Your goal — All of the records need to be retyped exactly, with no line dropped.

****

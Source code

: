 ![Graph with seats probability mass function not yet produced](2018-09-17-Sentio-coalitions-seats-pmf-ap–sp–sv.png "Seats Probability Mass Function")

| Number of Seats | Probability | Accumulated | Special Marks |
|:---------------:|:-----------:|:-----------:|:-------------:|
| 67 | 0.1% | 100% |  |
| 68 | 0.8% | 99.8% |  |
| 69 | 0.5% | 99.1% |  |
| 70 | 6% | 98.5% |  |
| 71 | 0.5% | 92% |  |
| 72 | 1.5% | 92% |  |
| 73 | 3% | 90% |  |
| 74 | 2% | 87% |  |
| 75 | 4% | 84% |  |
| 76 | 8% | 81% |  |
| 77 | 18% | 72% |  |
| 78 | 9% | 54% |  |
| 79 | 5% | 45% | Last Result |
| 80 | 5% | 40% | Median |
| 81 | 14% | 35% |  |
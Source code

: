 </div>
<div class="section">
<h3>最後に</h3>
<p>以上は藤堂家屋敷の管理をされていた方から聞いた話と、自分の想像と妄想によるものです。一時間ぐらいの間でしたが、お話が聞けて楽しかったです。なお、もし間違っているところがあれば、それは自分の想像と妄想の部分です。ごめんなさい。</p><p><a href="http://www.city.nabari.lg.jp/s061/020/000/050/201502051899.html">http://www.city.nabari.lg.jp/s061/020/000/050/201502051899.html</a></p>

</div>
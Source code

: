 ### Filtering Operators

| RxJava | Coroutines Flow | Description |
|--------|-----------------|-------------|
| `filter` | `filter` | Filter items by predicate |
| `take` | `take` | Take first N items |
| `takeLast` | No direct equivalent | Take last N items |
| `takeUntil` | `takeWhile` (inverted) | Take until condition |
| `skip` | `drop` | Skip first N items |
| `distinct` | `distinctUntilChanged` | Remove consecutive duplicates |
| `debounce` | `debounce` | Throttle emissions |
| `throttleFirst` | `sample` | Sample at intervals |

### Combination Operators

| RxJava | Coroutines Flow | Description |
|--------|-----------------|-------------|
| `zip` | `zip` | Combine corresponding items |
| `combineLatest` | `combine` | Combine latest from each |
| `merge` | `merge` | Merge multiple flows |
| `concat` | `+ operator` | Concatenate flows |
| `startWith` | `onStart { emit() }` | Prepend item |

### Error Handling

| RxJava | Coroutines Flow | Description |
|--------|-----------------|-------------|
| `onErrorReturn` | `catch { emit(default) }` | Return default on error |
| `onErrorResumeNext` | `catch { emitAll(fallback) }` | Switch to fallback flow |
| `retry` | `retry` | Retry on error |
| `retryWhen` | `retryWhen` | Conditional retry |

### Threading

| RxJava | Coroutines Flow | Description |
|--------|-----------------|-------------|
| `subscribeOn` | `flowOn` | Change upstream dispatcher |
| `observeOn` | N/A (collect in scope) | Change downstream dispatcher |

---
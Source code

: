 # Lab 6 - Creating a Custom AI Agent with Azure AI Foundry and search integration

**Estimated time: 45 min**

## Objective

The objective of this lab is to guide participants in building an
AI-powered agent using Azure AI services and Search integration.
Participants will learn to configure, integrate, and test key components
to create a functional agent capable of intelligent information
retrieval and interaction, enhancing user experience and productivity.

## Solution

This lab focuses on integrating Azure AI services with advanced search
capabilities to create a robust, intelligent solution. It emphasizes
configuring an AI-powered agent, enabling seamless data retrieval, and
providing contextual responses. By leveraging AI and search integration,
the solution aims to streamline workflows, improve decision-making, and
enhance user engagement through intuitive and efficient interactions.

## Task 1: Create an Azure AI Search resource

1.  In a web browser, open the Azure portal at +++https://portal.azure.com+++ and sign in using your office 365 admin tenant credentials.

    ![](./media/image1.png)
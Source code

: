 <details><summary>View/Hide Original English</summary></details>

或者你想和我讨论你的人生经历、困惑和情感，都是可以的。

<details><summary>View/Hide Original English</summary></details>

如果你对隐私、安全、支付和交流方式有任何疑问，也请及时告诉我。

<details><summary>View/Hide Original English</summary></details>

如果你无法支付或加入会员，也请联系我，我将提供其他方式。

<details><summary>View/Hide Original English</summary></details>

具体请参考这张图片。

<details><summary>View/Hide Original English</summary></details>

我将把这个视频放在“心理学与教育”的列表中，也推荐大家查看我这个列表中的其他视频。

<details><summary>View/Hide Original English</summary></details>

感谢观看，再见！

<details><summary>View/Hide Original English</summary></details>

****

Worked solution —
Source code

: ![Graph with seats probability mass function not yet produced](2018-09-17-Sentio-coalitions-seats-pmf-ap–sp–sv.png "Seats Probability Mass Function")

| Number of Seats | Probability | Accumulated | Special Marks |
|:---------------:|:-----------:|:-----------:|:-------------:|
| 67 | 0.1% | 100% |  |
| 68 | 0.8% | 99.8% |  |
| 69 | 0.5% | 99.1% |  |
| 70 | 6% | 98.5% |  |
| 71 | 0.5% | 92% |  |
| 72 | 1.5% | 92% |  |
| 73 | 3% | 90% |  |
| 74 | 2% | 87% |  |
| 75 | 4% | 84% |  |
| 76 | 8% | 81% |  |
| 77 | 18% | 72% |  |
| 78 | 9% | 54% |  |
| 79 | 5% | 45% | Last Result |
| 80 | 5% | 40% | Median |
| 81 | 14% | 35% |  |
Source code

: </div>
<div class="section">
<h3>最後に</h3>
<p>以上は藤堂家屋敷の管理をされていた方から聞いた話と、自分の想像と妄想によるものです。一時間ぐらいの間でしたが、お話が聞けて楽しかったです。なお、もし間違っているところがあれば、それは自分の想像と妄想の部分です。ごめんなさい。</p><p><a href="http://www.city.nabari.lg.jp/s061/020/000/050/201502051899.html">http://www.city.nabari.lg.jp/s061/020/000/050/201502051899.html</a></p>

</div>
Source code

: ### Filtering Operators

| RxJava | Coroutines Flow | Description |
|--------|-----------------|-------------|
| `filter` | `filter` | Filter items by predicate |
| `take` | `take` | Take first N items |
| `takeLast` | No direct equivalent | Take last N items |
| `takeUntil` | `takeWhile` (inverted) | Take until condition |
| `skip` | `drop` | Skip first N items |
| `distinct` | `distinctUntilChanged` | Remove consecutive duplicates |
| `debounce` | `debounce` | Throttle emissions |
| `throttleFirst` | `sample` | Sample at intervals |

### Combination Operators

| RxJava | Coroutines Flow | Description |
|--------|-----------------|-------------|
| `zip` | `zip` | Combine corresponding items |
| `combineLatest` | `combine` | Combine latest from each |
| `merge` | `merge` | Merge multiple flows |
| `concat` | `+ operator` | Concatenate flows |
| `startWith` | `onStart { emit() }` | Prepend item |

### Error Handling

| RxJava | Coroutines Flow | Description |
|--------|-----------------|-------------|
| `onErrorReturn` | `catch { emit(default) }` | Return default on error |
| `onErrorResumeNext` | `catch { emitAll(fallback) }` | Switch to fallback flow |
| `retry` | `retry` | Retry on error |
| `retryWhen` | `retryWhen` | Conditional retry |

### Threading

| RxJava | Coroutines Flow | Description |
|--------|-----------------|-------------|
| `subscribeOn` | `flowOn` | Change upstream dispatcher |
| `observeOn` | N/A (collect in scope) | Change downstream dispatcher |

---
Source code

: # Lab 6 - Creating a Custom AI Agent with Azure AI Foundry and search integration

**Estimated time: 45 min**

## Objective

The objective of this lab is to guide participants in building an
AI-powered agent using Azure AI services and Search integration.
Participants will learn to configure, integrate, and test key components
to create a functional agent capable of intelligent information
retrieval and interaction, enhancing user experience and productivity.

## Solution

This lab focuses on integrating Azure AI services with advanced search
capabilities to create a robust, intelligent solution. It emphasizes
configuring an AI-powered agent, enabling seamless data retrieval, and
providing contextual responses. By leveraging AI and search integration,
the solution aims to streamline workflows, improve decision-making, and
enhance user engagement through intuitive and efficient interactions.

## Task 1: Create an Azure AI Search resource

1.  In a web browser, open the Azure portal at +++https://portal.azure.com+++ and sign in using your office 365 admin tenant credentials.

    ![](./media/image1.png)
Source code

: <details><summary>View/Hide Original English</summary></details>

或者你想和我讨论你的人生经历、困惑和情感，都是可以的。

<details><summary>View/Hide Original English</summary></details>

如果你对隐私、安全、支付和交流方式有任何疑问，也请及时告诉我。

<details><summary>View/Hide Original English</summary></details>

如果你无法支付或加入会员，也请联系我，我将提供其他方式。

<details><summary>View/Hide Original English</summary></details>

具体请参考这张图片。

<details><summary>View/Hide Original English</summary></details>

我将把这个视频放在“心理学与教育”的列表中，也推荐大家查看我这个列表中的其他视频。

<details><summary>View/Hide Original English</summary></details>

感谢观看，再见！

<details><summary>View/Hide Original English</summary></details>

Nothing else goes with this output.